(Task goal):
Scan the data below and pick out the lines containing the word "subsection".

Stored data entries:
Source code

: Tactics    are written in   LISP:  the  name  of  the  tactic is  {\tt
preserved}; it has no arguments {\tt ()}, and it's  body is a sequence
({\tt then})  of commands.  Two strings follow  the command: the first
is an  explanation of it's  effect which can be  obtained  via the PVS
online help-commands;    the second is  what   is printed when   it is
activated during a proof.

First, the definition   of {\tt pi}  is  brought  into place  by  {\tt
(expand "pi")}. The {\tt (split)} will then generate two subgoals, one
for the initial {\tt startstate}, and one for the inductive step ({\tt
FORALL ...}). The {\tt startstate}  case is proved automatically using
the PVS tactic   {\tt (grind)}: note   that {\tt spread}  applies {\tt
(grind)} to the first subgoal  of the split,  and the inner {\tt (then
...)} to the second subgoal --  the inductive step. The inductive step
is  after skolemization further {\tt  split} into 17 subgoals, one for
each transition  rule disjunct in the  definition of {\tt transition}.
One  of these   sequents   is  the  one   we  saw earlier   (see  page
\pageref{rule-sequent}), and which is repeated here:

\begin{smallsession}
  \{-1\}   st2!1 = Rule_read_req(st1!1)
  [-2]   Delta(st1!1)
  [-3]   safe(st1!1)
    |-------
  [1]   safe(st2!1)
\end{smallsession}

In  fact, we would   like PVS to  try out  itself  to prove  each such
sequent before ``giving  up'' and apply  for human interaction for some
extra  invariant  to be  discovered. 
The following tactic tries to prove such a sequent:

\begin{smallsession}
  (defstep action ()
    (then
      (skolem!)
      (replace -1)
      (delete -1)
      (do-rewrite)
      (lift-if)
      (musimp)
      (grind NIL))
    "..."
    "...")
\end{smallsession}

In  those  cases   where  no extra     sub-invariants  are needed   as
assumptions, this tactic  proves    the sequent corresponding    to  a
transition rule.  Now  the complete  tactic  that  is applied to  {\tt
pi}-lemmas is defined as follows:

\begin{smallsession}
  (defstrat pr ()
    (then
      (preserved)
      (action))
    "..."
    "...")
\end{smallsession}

--

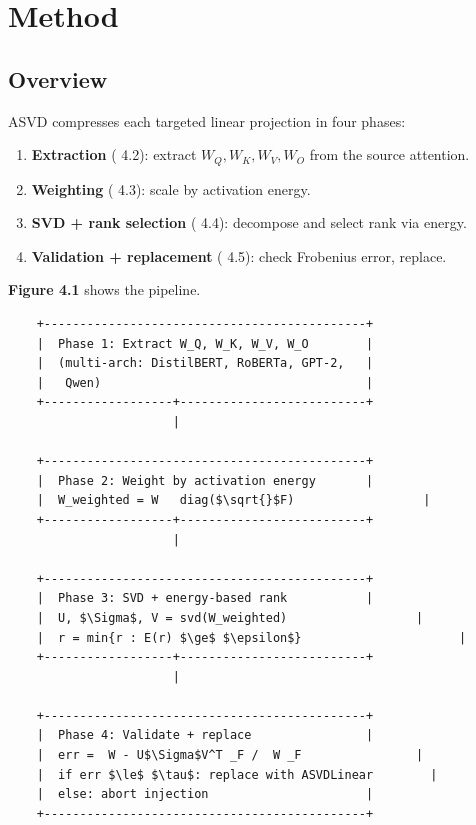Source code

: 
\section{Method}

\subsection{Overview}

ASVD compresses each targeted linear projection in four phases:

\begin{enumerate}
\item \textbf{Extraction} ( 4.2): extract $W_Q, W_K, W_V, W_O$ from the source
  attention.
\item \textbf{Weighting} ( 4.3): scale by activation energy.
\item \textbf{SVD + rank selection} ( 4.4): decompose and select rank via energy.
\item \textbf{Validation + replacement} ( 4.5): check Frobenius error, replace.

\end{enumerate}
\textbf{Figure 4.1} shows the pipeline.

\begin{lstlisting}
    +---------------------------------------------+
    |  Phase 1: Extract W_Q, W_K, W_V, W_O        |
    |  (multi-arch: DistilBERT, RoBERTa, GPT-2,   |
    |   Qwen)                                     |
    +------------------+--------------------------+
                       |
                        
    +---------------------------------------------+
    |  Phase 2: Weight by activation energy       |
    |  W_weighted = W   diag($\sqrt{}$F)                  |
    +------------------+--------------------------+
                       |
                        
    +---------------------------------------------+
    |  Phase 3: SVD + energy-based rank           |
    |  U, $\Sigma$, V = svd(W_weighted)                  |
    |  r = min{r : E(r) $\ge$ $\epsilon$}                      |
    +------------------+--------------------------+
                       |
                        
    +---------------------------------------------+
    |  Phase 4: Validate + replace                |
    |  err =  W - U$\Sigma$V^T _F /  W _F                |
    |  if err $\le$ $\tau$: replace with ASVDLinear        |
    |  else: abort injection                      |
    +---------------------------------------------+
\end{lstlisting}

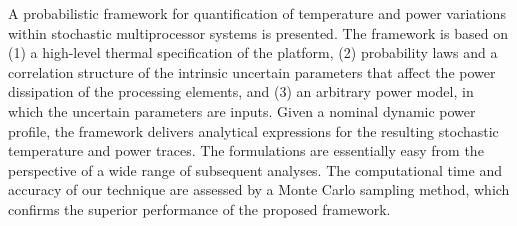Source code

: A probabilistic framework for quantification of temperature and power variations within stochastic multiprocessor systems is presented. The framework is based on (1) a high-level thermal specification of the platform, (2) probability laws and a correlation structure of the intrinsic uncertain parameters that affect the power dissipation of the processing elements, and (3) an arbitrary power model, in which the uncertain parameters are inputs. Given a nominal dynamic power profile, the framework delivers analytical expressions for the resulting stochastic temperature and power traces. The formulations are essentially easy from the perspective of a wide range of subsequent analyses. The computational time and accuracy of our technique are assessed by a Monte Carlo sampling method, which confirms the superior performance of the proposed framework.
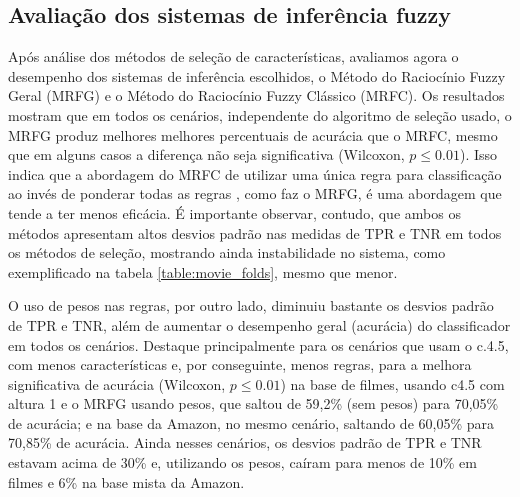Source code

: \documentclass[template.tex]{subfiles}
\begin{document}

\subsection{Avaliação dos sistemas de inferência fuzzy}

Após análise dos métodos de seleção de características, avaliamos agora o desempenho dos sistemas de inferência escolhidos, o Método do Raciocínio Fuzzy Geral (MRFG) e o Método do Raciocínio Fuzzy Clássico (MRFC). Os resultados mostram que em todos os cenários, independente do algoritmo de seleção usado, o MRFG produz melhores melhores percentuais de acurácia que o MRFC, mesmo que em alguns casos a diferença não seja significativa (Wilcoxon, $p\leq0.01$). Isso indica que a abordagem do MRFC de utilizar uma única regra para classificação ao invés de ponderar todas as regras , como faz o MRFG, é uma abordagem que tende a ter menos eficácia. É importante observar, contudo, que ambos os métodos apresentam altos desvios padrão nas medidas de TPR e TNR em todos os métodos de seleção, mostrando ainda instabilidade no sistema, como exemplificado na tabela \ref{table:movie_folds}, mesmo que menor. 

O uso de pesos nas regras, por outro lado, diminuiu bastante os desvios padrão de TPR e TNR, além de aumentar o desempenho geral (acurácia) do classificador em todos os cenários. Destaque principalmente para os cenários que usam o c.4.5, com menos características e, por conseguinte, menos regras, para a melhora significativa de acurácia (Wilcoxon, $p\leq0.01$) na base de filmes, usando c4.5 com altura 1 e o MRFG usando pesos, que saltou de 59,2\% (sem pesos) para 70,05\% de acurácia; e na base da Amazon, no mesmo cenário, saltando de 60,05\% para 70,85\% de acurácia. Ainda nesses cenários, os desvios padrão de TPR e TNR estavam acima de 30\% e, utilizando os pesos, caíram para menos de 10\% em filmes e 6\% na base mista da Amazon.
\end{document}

(Written response):
\subsection{Overview}
\subsection{Avaliação dos sistemas de inferência fuzzy}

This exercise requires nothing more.